Actually you don't have to. I had to get a new slave for my 99, and it is possible to do this without a bleeder. The Centrix one I got came with the procedure in the instructions. It's pretty clever. The cylinder comes with a plastic band cast into the plastic tip of the rod, to hold the piston in position before installation. To bleed it, you carefully unhook the retaining band, pull the slave piston out just far enough not to come out of the bore, fill it through the line connection hole before you connect the line, connect it, rehook the retainer, fill the reservoir, and then push it in all the way a couple of times. It should displace enough fluid to bleed itself and the line. Then install the slave.
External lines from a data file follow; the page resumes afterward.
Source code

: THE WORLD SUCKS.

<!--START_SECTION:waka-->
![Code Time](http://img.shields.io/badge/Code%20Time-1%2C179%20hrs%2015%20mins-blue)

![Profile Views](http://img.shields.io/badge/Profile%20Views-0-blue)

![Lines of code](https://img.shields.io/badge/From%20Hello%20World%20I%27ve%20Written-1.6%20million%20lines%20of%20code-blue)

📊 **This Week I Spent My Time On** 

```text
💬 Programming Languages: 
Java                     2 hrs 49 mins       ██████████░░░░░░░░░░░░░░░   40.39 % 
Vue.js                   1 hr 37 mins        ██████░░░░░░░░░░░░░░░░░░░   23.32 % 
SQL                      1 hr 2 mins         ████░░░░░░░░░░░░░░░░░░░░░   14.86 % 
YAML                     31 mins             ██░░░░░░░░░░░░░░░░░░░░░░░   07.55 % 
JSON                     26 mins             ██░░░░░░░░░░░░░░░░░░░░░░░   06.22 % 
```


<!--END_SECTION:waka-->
The first push of the pedal breaks the retainer off harmlessly. A dozen or so pumps of the pedal flushes the last air out, and you're good to go. This sounds odd but it actually worked.

Of course it probably would be easier in some ways to drill the thing and install a bleeder. The bleeder thread is a somewhat odd one, and I didn't happen to have a spare bleeder on hand, so I didn't bother to try it, since the prescribed method did the job.
 
How do you rebleed the thing if you replace the master cylinder? I don't have the plastic retainers on my slave now. Also, no bleed screw. 1995 XJ, may have been replaced prior to me.
 
You can still do it the same way, making sure not to pull the rod out too far when you bleed. It's just a little trickier to reinstall the slave and make sure the rod engages correctly. The plastic retainer is a convenience more than a necessity.